Joosse Iris R, van den Ham Hendrika A, Mantel-Teeuwisse Aukje K, Perumal-Pillay Velisha A, Suleman Fatima
Utrecht WHO Collaborating Centre for Pharmaceutical Policy and Regulation, Division of Pharmacoepidemiology and Clinical Pharmacology, Utrecht Institute for Pharmaceutical Sciences (UIPS), Utrecht University, Utrecht, The Netherlands.
WHO Collaborating Centre for Pharmaceutical Policy and Evidence Based Practice, School of Health Sciences, University of KwaZulu-Natal, Durban, South Africa.
J Pharm Policy Pract. 2024 Jul 12;17(1):2372033. doi: 10.1080/20523211.2024.2372033. eCollection 2024.
We sought to identify what barriers and facilitators determine current perceived access to childhood cancer care in South Africa through in-depth interviews with stakeholders in South Africa's public and private sectors.
Qualitative semi-structured interviews were conducted with 29 key health system stakeholders, including policy-makers and regulators, medical insurance scheme informants, medicine suppliers, healthcare providers and civil society stakeholders. Identified barriers and facilitators in access to medicines and broader care were structured according to the pharmaceutical value chain (PVC).
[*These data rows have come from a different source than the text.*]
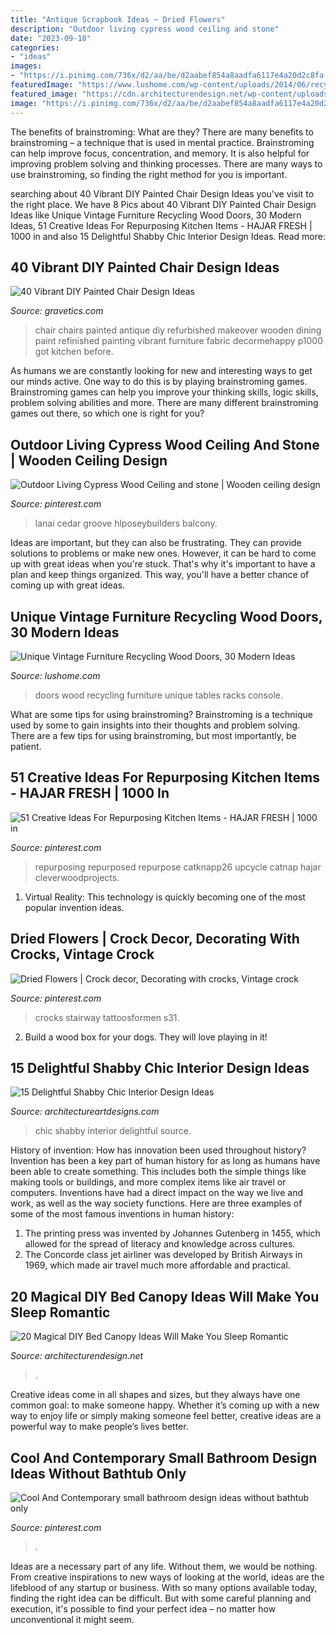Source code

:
 ```yaml
---
title: "Antique Scrapbook Ideas ~ Dried Flowers"
description: "Outdoor living cypress wood ceiling and stone"
date: "2023-09-18"
categories:
- "ideas"
images:
- "https://i.pinimg.com/736x/d2/aa/be/d2aabef854a8aadfa6117e4a20d2c8fa.jpg"
featuredImage: "https://www.lushome.com/wp-content/uploads/2014/06/recycling-wood-doors-vintage-furniture-racks-console-tables-5.jpg"
featured_image: "https://cdn.architecturendesign.net/wp-content/uploads/2015/07/AD-DIY-Bed-Canopy-11.jpg"
image: "https://i.pinimg.com/736x/d2/aa/be/d2aabef854a8aadfa6117e4a20d2c8fa.jpg"
---
```



The benefits of brainstroming: What are they?
There are many benefits to brainstroming – a technique that is used in mental practice. Brainstroming can help improve focus, concentration, and memory. It is also helpful for improving problem solving and thinking processes. There are many ways to use brainstroming, so finding the right method for you is important.

	

		
searching about 40 Vibrant DIY Painted Chair Design Ideas you've visit to the right place. We have 8 Pics about 40 Vibrant DIY Painted Chair Design Ideas like Unique Vintage Furniture Recycling Wood Doors, 30 Modern Ideas, 51 Creative Ideas For Repurposing Kitchen Items - HAJAR FRESH | 1000 in and also 15 Delightful Shabby Chic Interior Design Ideas. Read more:
		
    
## 40 Vibrant DIY Painted Chair Design Ideas

<img loading=lazy src="http://www.gravetics.com/wp-content/uploads/2017/08/antique-chair.jpg" onerror="this.onerror=null;this.src='https://tse4.mm.bing.net/th?id=OIP.kbwF7QJYMqQxUS2c2jpkCwHaJ4&amp;pid=15.1';" alt="40 Vibrant DIY Painted Chair Design Ideas">

_Source: gravetics.com_

>chair chairs painted antique diy refurbished makeover wooden dining paint refinished painting vibrant furniture fabric decormehappy p1000 got kitchen before. 

	

As humans we are constantly looking for new and interesting ways to get our minds active. One way to do this is by playing brainstroming games. Brainstroming games can help you improve your thinking skills, logic skills, problem solving abilities and more. There are many different brainstroming games out there, so which one is right for you?

    
## Outdoor Living Cypress Wood Ceiling And Stone | Wooden Ceiling Design

<img loading=lazy src="https://i.pinimg.com/736x/d2/aa/be/d2aabef854a8aadfa6117e4a20d2c8fa.jpg" onerror="this.onerror=null;this.src='https://tse2.mm.bing.net/th?id=OIP.wN-QLpnj4vTxiqr1R8hvBgAAAA&amp;pid=15.1';" alt="Outdoor Living Cypress Wood Ceiling and stone | Wooden ceiling design">

_Source: pinterest.com_

>lanai cedar groove hlposeybuilders balcony. 

	

Ideas are important, but they can also be frustrating. They can provide solutions to problems or make new ones. However, it can be hard to come up with great ideas when you're stuck. That's why it's important to have a plan and keep things organized. This way, you'll have a better chance of coming up with great ideas.

    
## Unique Vintage Furniture Recycling Wood Doors, 30 Modern Ideas

<img loading=lazy src="https://www.lushome.com/wp-content/uploads/2014/06/recycling-wood-doors-vintage-furniture-racks-console-tables-5.jpg" onerror="this.onerror=null;this.src='https://tse3.mm.bing.net/th?id=OIP.d3DXKrka4njQ0JypYe7rwwAAAA&amp;pid=15.1';" alt="Unique Vintage Furniture Recycling Wood Doors, 30 Modern Ideas">

_Source: lushome.com_

>doors wood recycling furniture unique tables racks console. 

	

What are some tips for using brainstroming?
Brainstroming is a technique used by some to gain insights into their thoughts and problem solving. There are a few tips for using brainstroming, but most importantly, be patient.

    
## 51 Creative Ideas For Repurposing Kitchen Items - HAJAR FRESH | 1000 In

<img loading=lazy src="https://i.pinimg.com/736x/9d/41/32/9d41328b179c6871fbe57065c0333d84.jpg" onerror="this.onerror=null;this.src='https://tse3.mm.bing.net/th?id=OIP.wYbX7Qm5_az6TSe9uXMCPAHaMd&amp;pid=15.1';" alt="51 Creative Ideas For Repurposing Kitchen Items - HAJAR FRESH | 1000 in">

_Source: pinterest.com_

>repurposing repurposed repurpose catknapp26 upcycle catnap hajar cleverwoodprojects. 

	

1. Virtual Reality: This technology is quickly becoming one of the most popular invention ideas.

    
## Dried Flowers | Crock Decor, Decorating With Crocks, Vintage Crock

<img loading=lazy src="https://i.pinimg.com/736x/b4/e6/b1/b4e6b104cf7d5b1e1efa6d4a9240a269.jpg" onerror="this.onerror=null;this.src='https://tse2.mm.bing.net/th?id=OIP.QOKsv8_eueo2H0WWOIY14QHaJ4&amp;pid=15.1';" alt="Dried Flowers | Crock decor, Decorating with crocks, Vintage crock">

_Source: pinterest.com_

>crocks stairway tattoosformen s31. 

	

2. Build a wood box for your dogs. They will love playing in it!

    
## 15 Delightful Shabby Chic Interior Design Ideas

<img loading=lazy src="https://www.architectureartdesigns.com/wp-content/uploads/2015/01/868.jpg" onerror="this.onerror=null;this.src='https://tse3.mm.bing.net/th?id=OIP.GK0Y4uLbiU1geIMn4GPragHaEr&amp;pid=15.1';" alt="15 Delightful Shabby Chic Interior Design Ideas">

_Source: architectureartdesigns.com_

>chic shabby interior delightful source. 

	

History of invention: How has innovation been used throughout history?
Invention has been a key part of human history for as long as humans have been able to create something. This includes both the simple things like making tools or buildings, and more complex items like air travel or computers. Inventions have had a direct impact on the way we live and work, as well as the way society functions. 
Here are three examples of some of the most famous inventions in human history: 

1) The printing press was invented by Johannes Gutenberg in 1455, which allowed for the spread of literacy and knowledge across cultures. 
2) The Concorde class jet airliner was developed by British Airways in 1969, which made air travel much more affordable and practical.

    
## 20 Magical DIY Bed Canopy Ideas Will Make You Sleep Romantic

<img loading=lazy src="https://cdn.architecturendesign.net/wp-content/uploads/2015/07/AD-DIY-Bed-Canopy-11.jpg" onerror="this.onerror=null;this.src='https://tse3.mm.bing.net/th?id=OIP.FZB2nXjLbgdkWaOOh5AVIAHaLG&amp;pid=15.1';" alt="20 Magical DIY Bed Canopy Ideas Will Make You Sleep Romantic">

_Source: architecturendesign.net_

>. 

	

Creative ideas come in all shapes and sizes, but they always have one common goal: to make someone happy. Whether it’s coming up with a new way to enjoy life or simply making someone feel better, creative ideas are a powerful way to make people’s lives better.

    
## Cool And Contemporary Small Bathroom Design Ideas Without Bathtub Only

<img loading=lazy src="https://i.pinimg.com/736x/98/d4/4f/98d44ff911b62afef1d026f454856252.jpg" onerror="this.onerror=null;this.src='https://tse3.mm.bing.net/th?id=OIP.bIKe--relnJZWWT3avennQHaJ6&amp;pid=15.1';" alt="Cool And Contemporary small bathroom design ideas without bathtub only">

_Source: pinterest.com_

>. 

	

Ideas are a necessary part of any life. Without them, we would be nothing. From creative inspirations to new ways of looking at the world, ideas are the lifeblood of any startup or business. With so many options available today, finding the right idea can be difficult. But with some careful planning and execution, it's possible to find your perfect idea – no matter how unconventional it might seem.

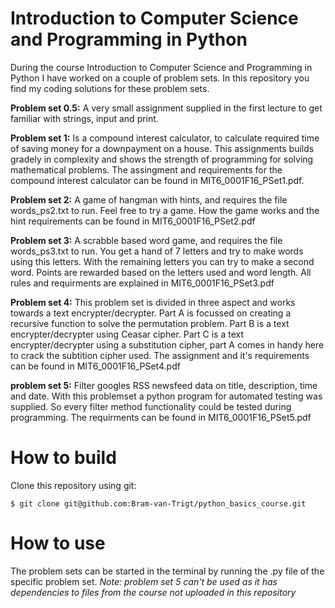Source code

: # Introduction to Computer Science and Programming in Python

During the course Introduction to Computer Science and Programming in Python I have worked on a couple of problem sets.
In this repository you find my coding solutions for these problem sets.

**Problem set 0.5:**
A very small assignment supplied in the first lecture to get familiar with strings, input and print.

**Problem set 1:**
Is a compound interest calculator, to calculate required time of saving money for a downpayment on a house.
This assignments builds gradely in complexity and shows the strength of programming for solving mathematical problems.
The assingment and requirements for the compound interest calculator can be found in MIT6_0001F16_PSet1.pdf.

**Problem set 2:**
A game of hangman with hints, and requires the file words_ps2.txt to run. Feel free to try a game.
How the game works and the hint requirements can be found in MIT6_0001F16_PSet2.pdf

**Problem set 3:**
A scrabble based word game, and requires the file words_ps3.txt to run.
You get a hand of 7 letters and try to make words using this letters. With the remaining letters you can try to make a second word. 
Points are rewarded based on the letters used and word length.
All rules and requirments are explained in MIT6_0001F16_PSet3.pdf

**Problem set 4:**
This problem set is divided in three aspect and works towards a text encrypter/decrypter.
Part A is focussed on creating a recursive function to solve the permutation problem.
Part B is a text encrypter/decrypter using Ceasar cipher.
Part C is a text encrypter/decrypter using a substitution cipher, part A comes in handy here to crack the subtition cipher used.
The assignment and it's requirements can be found in MIT6_0001F16_PSet4.pdf 

**problem set 5:**
Filter googles RSS newsfeed data on title, description, time and date.
With this problemset a python program for automated testing was supplied. 
So every filter method functionality could be tested during programming.
The requirments can be found in MIT6_0001F16_PSet5.pdf 

# How to build

Clone this repository using git:
```
$ git clone git@github.com:Bram-van-Trigt/python_basics_course.git
```

# How to use
The problem sets can be started in the terminal by running the .py file of the specific problem set.
_Note: problem set 5 can't be used as it has dependencies to files from the course not uploaded in this repository_
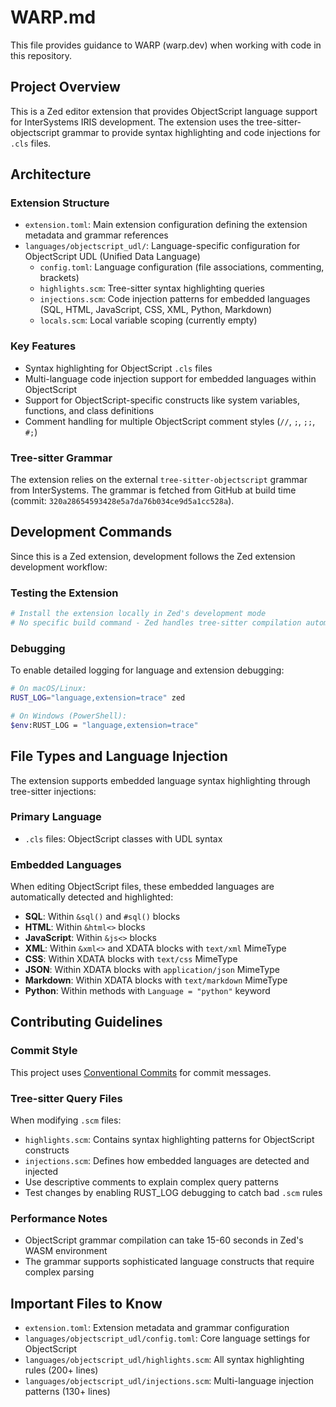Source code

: # WARP.md

This file provides guidance to WARP (warp.dev) when working with code in this repository.

## Project Overview

This is a Zed editor extension that provides ObjectScript language support for InterSystems IRIS development. The extension uses the tree-sitter-objectscript grammar to provide syntax highlighting and code injections for `.cls` files.

## Architecture

### Extension Structure
- `extension.toml`: Main extension configuration defining the extension metadata and grammar references
- `languages/objectscript_udl/`: Language-specific configuration for ObjectScript UDL (Unified Data Language)
  - `config.toml`: Language configuration (file associations, commenting, brackets)
  - `highlights.scm`: Tree-sitter syntax highlighting queries
  - `injections.scm`: Code injection patterns for embedded languages (SQL, HTML, JavaScript, CSS, XML, Python, Markdown)
  - `locals.scm`: Local variable scoping (currently empty)

### Key Features
- Syntax highlighting for ObjectScript `.cls` files
- Multi-language code injection support for embedded languages within ObjectScript
- Support for ObjectScript-specific constructs like system variables, functions, and class definitions
- Comment handling for multiple ObjectScript comment styles (`//`, `;`, `;;`, `#;`)

### Tree-sitter Grammar
The extension relies on the external `tree-sitter-objectscript` grammar from InterSystems. The grammar is fetched from GitHub at build time (commit: `320a28654593428e5a7da76b034ce9d5a1cc528a`).

## Development Commands

Since this is a Zed extension, development follows the Zed extension development workflow:

### Testing the Extension
```bash
# Install the extension locally in Zed's development mode
# No specific build command - Zed handles tree-sitter compilation automatically
```

### Debugging
To enable detailed logging for language and extension debugging:
```bash
# On macOS/Linux:
RUST_LOG="language,extension=trace" zed

# On Windows (PowerShell):
$env:RUST_LOG = "language,extension=trace"
```

## File Types and Language Injection

The extension supports embedded language syntax highlighting through tree-sitter injections:

### Primary Language
- `.cls` files: ObjectScript classes with UDL syntax

### Embedded Languages
When editing ObjectScript files, these embedded languages are automatically detected and highlighted:
- **SQL**: Within `&sql()` and `#sql()` blocks
- **HTML**: Within `&html<>` blocks  
- **JavaScript**: Within `&js<>` blocks
- **XML**: Within `&xml<>` and XDATA blocks with `text/xml` MimeType
- **CSS**: Within XDATA blocks with `text/css` MimeType
- **JSON**: Within XDATA blocks with `application/json` MimeType
- **Markdown**: Within XDATA blocks with `text/markdown` MimeType
- **Python**: Within methods with `Language = "python"` keyword

## Contributing Guidelines

### Commit Style
This project uses [Conventional Commits](https://www.conventionalcommits.org/en/v1.0.0/) for commit messages.

### Tree-sitter Query Files
When modifying `.scm` files:
- `highlights.scm`: Contains syntax highlighting patterns for ObjectScript constructs
- `injections.scm`: Defines how embedded languages are detected and injected
- Use descriptive comments to explain complex query patterns
- Test changes by enabling RUST_LOG debugging to catch bad `.scm` rules

### Performance Notes
- ObjectScript grammar compilation can take 15-60 seconds in Zed's WASM environment
- The grammar supports sophisticated language constructs that require complex parsing

## Important Files to Know

- `extension.toml`: Extension metadata and grammar configuration
- `languages/objectscript_udl/config.toml`: Core language settings for ObjectScript
- `languages/objectscript_udl/highlights.scm`: All syntax highlighting rules (200+ lines)
- `languages/objectscript_udl/injections.scm`: Multi-language injection patterns (130+ lines)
Barriers and facilitators were identified across all components of the PVC. Key barriers included (1) a lack of political commitment to childhood cancers, (2) discontinuation of essential chemotherapeutics, (3) incomplete insurance coverage for childhood cancers, (4) stock-outs of essential medicines, (5) the inability to access care, including travel to healthcare facilities and (6) low awareness on childhood cancers among primary healthcare (PHC) workers. Proposed priority interventions included pricing flexibilities, increased transparency and consistency in decision-making and healthcare spending, and improved training of PHC staff, nurses and pharmacists on childhood cancers.
This first comprehensive study of determinants of access to medicines used in childhood cancer in South Africa provides context-specific evidence for targeted policy development.
我们试图通过对南非公共和私营部门的利益相关者进行深入访谈,确定哪些障碍和促进因素决定了目前南非儿童癌症护理的可及性。
对29名关键的卫生系统利益相关者进行了定性半结构化访谈,包括政策制定者和监管者、医疗保险计划提供信息者、药品供应商、医疗服务提供者和民间社会利益相关者。根据药品价值链(PVC)对确定的药品和更广泛护理获取方面的障碍和促进因素进行了结构化分析。
在PVC的所有组成部分中都确定了障碍和促进因素。主要障碍包括:(1)对儿童癌症缺乏政治承诺;(2)基本化疗药物停产;(3)儿童癌症保险覆盖不完整;(4)基本药物缺货;(5)无法获得护理,包括前往医疗机构的交通问题;(6)初级卫生保健(PHC)工作人员对儿童癌症的认识较低。提议的优先干预措施包括定价灵活性、决策和医疗保健支出方面提高透明度和一致性,以及加强对PHC工作人员、护士和药剂师进行儿童癌症方面的培训。
这项对南非儿童癌症用药可及性决定因素的首次全面研究为针对性政策制定提供了特定背景的证据。